Aguardo en mi oasis la llegada de las estaciones. El tiempo circular que sólo aprecian los niños y los viejos de carnes descuidadas y blandas como yo. El imperio se extiende y teme la caída de sus fronteras. Llegaron soldados dispuestos a descubrir en los bárbaros el enemigo. Expediciones para traerlos a la ciudad, encadenados, en fila, con un aro que unía sus manos a las mejillas. La tortura consigue que el dolor sea la única verdad que uno recuerda.

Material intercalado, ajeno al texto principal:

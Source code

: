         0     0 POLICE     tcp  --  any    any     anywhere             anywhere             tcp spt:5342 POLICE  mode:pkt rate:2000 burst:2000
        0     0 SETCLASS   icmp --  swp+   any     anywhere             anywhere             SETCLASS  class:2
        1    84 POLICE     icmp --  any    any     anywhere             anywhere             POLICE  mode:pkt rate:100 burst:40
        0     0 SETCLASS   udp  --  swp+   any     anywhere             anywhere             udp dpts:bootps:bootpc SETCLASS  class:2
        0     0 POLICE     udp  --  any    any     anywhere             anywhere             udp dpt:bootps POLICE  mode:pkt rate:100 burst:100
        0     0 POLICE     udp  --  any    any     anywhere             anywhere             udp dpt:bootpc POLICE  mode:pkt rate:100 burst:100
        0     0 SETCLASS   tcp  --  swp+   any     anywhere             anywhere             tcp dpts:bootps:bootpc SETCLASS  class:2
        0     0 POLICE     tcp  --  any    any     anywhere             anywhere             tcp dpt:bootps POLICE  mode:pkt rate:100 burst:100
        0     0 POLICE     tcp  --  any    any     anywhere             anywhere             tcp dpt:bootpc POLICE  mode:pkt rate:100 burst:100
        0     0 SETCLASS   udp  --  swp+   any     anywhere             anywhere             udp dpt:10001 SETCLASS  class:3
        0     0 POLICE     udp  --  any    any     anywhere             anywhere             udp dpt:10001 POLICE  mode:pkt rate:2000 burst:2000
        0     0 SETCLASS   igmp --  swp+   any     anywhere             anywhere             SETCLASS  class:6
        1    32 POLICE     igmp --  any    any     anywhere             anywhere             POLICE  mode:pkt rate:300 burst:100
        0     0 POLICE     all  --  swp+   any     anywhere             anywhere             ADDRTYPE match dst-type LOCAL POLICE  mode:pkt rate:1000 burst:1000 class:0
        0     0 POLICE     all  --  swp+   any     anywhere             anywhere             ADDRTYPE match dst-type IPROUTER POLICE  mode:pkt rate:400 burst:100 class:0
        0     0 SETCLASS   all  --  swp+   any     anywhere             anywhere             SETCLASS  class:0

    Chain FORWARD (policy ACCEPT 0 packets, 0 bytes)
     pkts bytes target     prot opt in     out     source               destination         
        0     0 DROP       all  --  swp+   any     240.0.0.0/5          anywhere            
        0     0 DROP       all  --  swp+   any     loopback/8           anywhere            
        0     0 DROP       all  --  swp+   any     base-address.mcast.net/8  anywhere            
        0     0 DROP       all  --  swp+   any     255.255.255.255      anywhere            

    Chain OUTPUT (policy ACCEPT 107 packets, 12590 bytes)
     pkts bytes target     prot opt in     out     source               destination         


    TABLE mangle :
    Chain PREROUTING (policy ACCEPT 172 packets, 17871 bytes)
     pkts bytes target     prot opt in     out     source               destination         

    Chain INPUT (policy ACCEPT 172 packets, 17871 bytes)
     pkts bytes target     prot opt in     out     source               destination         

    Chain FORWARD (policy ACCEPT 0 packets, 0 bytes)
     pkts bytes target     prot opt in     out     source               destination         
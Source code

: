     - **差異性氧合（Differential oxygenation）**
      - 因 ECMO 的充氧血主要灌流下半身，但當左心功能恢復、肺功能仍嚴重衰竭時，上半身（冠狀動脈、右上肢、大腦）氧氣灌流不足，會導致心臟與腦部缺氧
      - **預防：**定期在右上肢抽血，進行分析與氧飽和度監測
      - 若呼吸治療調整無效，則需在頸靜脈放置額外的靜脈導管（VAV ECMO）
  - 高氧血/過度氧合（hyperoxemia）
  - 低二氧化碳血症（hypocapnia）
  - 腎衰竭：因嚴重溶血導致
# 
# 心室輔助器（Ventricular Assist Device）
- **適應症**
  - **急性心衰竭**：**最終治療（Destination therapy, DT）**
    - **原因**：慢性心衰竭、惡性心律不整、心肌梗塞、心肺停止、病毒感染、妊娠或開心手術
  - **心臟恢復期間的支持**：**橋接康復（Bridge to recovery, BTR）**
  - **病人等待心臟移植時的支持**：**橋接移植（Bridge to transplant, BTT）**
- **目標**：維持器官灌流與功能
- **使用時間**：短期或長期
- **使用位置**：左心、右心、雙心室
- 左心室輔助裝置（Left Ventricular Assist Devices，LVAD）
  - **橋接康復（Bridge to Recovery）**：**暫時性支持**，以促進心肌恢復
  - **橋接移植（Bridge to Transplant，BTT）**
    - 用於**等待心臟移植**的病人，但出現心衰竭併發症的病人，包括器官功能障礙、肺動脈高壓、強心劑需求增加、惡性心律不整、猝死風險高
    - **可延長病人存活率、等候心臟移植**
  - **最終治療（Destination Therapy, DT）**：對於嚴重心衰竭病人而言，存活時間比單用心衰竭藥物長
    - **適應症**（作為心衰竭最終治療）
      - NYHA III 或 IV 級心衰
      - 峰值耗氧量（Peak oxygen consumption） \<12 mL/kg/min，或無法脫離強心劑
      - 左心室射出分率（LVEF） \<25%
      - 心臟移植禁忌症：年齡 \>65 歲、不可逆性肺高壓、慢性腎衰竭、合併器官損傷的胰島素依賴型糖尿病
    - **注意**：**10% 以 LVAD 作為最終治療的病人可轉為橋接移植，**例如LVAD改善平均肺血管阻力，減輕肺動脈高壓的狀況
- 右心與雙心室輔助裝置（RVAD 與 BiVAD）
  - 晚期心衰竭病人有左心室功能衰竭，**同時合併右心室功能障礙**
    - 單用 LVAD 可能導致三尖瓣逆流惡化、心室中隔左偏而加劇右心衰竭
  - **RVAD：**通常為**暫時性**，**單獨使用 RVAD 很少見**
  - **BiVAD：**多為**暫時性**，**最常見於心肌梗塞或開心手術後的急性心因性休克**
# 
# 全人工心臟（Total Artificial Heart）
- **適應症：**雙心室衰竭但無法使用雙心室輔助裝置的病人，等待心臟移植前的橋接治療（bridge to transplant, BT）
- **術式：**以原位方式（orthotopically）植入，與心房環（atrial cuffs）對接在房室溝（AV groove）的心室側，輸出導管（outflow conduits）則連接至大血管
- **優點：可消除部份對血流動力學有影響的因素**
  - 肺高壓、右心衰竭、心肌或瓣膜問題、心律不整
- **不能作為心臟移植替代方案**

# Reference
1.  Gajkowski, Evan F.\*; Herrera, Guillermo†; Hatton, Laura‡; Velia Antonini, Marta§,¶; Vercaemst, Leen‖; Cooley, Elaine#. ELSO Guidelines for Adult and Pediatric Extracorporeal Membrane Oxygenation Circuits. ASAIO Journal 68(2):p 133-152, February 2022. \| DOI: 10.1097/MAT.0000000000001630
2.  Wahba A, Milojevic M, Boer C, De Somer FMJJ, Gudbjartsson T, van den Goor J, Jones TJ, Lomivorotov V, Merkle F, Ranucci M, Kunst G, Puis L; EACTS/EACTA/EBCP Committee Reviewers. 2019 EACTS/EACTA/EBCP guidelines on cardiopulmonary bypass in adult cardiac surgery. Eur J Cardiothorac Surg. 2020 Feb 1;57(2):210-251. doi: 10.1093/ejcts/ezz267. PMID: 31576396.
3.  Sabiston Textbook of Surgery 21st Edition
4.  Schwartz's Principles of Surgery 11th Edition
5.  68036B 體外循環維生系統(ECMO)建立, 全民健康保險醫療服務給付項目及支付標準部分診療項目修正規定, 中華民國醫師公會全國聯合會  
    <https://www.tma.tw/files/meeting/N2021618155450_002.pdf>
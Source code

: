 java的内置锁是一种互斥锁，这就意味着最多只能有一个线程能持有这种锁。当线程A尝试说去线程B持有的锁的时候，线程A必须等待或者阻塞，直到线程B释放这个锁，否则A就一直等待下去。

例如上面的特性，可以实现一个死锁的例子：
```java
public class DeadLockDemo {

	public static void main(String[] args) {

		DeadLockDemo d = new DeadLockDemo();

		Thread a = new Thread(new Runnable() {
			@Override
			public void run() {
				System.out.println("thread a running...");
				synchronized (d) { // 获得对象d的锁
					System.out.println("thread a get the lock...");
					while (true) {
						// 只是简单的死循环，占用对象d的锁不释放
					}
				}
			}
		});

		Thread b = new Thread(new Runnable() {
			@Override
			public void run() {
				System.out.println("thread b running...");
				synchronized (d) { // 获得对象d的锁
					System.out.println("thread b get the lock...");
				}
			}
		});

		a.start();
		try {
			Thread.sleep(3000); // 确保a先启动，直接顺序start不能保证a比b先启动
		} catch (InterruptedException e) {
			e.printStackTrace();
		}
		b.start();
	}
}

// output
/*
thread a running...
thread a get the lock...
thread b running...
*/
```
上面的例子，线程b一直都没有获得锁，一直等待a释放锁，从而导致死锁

Las expediciones aumentaron en número, como los soldados. Mi puesto de magistrado ha sido suplantado por una espada y un fusil. Al irse el general de gafas oscuras, refugié en mi cama los pies rotos de una joven mujer bárbara. Mis baños de aceite sobre su cuerpo torturado, mis manos sobre sus muslos, sus deformados tobillos, sus ojos quemados sustituyeron a mi pene flácido en su vaina de carne y sangre. La cuidé y la amé, pero no como a las otras jóvenes de la ciudad, dispuestas siempre a mi servicio.
Antes de la primavera, con las últimas ventiscas en camino, organicé una expedición con tres soldados y un guía para devolverla a su pueblo. Cuando volvíamos ya sólo recordaba mis manos untadas de aceites, pero su cara se deshizo como las huellas sobre la arena. Este inhóspito desierto se cobró un par de caballos, mi memoria y mi cargo. Al regresar fui acusado de traidor. Robaron los testigos de madera que yo rescaté al desierto con costosas excavaciones. Cuando la guerra creada por el miedo del imperio a desaparecer se alargó, la ciudad fue abandonada.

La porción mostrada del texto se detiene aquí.